17. It is true that though the incident took place on 10.4.1991, the offence came to be registered on 14.4.1991. However, the said delay in registering offence has been properly explained by P.W. 1 Shrirang by stating that since the police officials at Khamgaon did not pay attention, he had to move Superintendent of Police, Buldana and on the direction of Superintendent of Police, Buldana offence came to be registered. Thus the delay in registering offence has been properly explained by the prosecution and the accused cannot take advantage of the so-called delay.
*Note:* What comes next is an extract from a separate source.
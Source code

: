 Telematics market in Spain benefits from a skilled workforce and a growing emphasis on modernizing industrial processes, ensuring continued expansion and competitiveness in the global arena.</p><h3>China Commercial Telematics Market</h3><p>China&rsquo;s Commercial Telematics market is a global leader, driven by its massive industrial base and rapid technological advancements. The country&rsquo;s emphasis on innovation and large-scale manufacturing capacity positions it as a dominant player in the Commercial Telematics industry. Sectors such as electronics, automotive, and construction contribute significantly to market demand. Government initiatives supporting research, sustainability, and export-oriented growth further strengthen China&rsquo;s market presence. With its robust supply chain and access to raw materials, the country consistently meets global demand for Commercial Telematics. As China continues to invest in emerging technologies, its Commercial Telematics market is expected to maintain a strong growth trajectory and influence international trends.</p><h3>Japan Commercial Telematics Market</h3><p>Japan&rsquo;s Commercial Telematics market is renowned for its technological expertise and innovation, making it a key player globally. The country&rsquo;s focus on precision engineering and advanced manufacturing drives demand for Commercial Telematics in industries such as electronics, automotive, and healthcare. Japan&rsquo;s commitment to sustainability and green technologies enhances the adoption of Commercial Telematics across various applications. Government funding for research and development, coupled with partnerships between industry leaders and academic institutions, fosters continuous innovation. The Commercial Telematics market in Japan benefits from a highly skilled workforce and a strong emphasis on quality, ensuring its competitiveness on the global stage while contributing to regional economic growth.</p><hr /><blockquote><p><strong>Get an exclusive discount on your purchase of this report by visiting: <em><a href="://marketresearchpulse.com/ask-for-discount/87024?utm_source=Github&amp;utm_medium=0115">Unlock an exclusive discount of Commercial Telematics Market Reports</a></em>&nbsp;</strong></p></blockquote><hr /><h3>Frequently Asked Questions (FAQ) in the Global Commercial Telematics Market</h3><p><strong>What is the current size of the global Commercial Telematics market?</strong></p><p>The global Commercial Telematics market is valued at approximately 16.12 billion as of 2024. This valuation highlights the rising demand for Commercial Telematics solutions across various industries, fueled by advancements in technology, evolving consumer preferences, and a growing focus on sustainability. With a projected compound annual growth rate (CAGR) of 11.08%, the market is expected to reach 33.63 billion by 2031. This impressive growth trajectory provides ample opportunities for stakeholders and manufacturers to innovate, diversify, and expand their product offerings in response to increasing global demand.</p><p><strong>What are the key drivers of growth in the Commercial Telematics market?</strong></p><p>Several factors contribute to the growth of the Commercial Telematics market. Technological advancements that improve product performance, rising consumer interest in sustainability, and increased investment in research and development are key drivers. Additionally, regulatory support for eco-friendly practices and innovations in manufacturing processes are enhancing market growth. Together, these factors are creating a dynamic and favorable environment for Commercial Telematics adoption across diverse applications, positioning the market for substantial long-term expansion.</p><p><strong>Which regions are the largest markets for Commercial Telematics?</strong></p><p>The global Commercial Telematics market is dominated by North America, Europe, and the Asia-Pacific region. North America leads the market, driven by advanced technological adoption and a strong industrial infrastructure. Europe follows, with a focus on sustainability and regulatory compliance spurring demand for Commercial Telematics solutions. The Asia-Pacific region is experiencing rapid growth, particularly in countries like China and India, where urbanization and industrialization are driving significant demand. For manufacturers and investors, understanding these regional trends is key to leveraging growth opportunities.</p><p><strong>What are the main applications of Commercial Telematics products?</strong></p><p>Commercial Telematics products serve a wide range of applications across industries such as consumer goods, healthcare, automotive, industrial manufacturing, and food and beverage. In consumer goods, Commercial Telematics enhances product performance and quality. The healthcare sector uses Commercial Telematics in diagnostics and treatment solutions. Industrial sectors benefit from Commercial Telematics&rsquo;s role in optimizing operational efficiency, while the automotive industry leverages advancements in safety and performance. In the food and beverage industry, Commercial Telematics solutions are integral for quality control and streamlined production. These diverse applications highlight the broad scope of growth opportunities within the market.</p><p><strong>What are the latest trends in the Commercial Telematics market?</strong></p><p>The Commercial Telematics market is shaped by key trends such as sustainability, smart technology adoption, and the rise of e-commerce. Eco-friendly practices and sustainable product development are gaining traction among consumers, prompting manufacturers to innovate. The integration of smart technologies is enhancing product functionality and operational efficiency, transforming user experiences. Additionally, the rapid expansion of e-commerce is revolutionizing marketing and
18. We are aware that in Criminal Appeal No. 428/1993, we are dealing with an appeal against acquittal and the principle that the appellate Court considering the appeal against the judgment of acquittal is to interfere only when there are compelling and substantial reasons for doing so, vide (2007) 1 SCC (Cri.) 50, V.N. Ratheesh v. State of Kerala. In the present case, the letter (Exh. 19), written by the deceased, clearly indicates that the deceased was not accorded protection by her husband, accused No. 1 Vijay. The tenor of the letter clearly shows that the mother-in-law i.e., convict-appellant in Criminal Appeal No. 259/1993 was making demands of ‘ring’ not for herself but for the husband. The Court would be failing in its duty in not drawing the inference which is absolutely warranted from the contents of the said letter against the husband i.e., appellant/accused No. 1 Vijay. Therefore, when in this case his mother has been convicted and he has been acquitted by the learned trial Judge and conviction of the mother is being confirmed, there is compelling reason to interfere with the said judgment of acquittal. In the result, we find that the appeal preferred against conviction by accused No. 3 Suman deserves to be dismissed and the appeal preferred by the State against acquittal of accused No. 1 Vijay deserves to be allowed. We, therefore, pass the following order.

19. Criminal Appeal No. 259 of 1993 is dismissed. The conviction of accused No. 3 Sau. Suman w/o. Pralhad Ghodke is confirmed. Her bail bond stands cancelled. She is directed to surrender within four weeks.

20. Criminal Appeal No. 428 of 1993 is partly allowed as regards accused No. 1 Vijay only. The acquittal of accused No. 1 Vijay s/o Pralhad Ghodke is set aside. He is found guilty for the offences punishable under Section 498A, 306 and 304B of the Indian Penal Code. He is directed to remain present before the Court on 12.7.2007 for hearing him on the question of sentence.

Accused No. 1 Vijay Pralhad Ghodke is present with his Counsel Mr. A.V. Gupta, Advocate. Accused No. 1 Vijay states that after the death of his first wife he remarried and he has got children from the second wife. He is to maintain his wife and children and hence leniency should be shown to him. Mr. Gupta, the learned Counsel for accused No. 1, submitted that the offence in question took place way back in 1991. Thus more than 15 years have elapsed after the incident. There has been increase in the responsibility of accused No. 1 towards his family. In view of these circumstances, leniency should be shown to him.

21. Taking into consideration the above submissions and the fact that accused No. 3 Suman (the mother of accused No. 1 Vijay) whose conviction for the same offences as well as sentence thereunder has been confirmed by this Court, we propose to impose the same punishment on accused No. 1. Hence we pass the following Order:

(i) Accused No. 1 Vijay is sentenced to suffer R1. for one year and to pay fine of Rs. 250 in default to suffer R.I. for one month for the offence punishable under Section 498A of IPC.

(ii) He is sentenced to suffer R.I. for three years and to pay fine of Rs. 250 in default to suffer R.I. for one month for the offence punishable under Section 306 of IPC.

(iii) He is sentenced to suffer R.I. for seven years for the offence punishable under Section 304B of IPC.

(iv) The substantive sentences under all the sections shall run concurrently.

(v) Time to surrender is granted till 28th of July, 2007 on the request of the learned Counsel for accused No. 1 Vijay.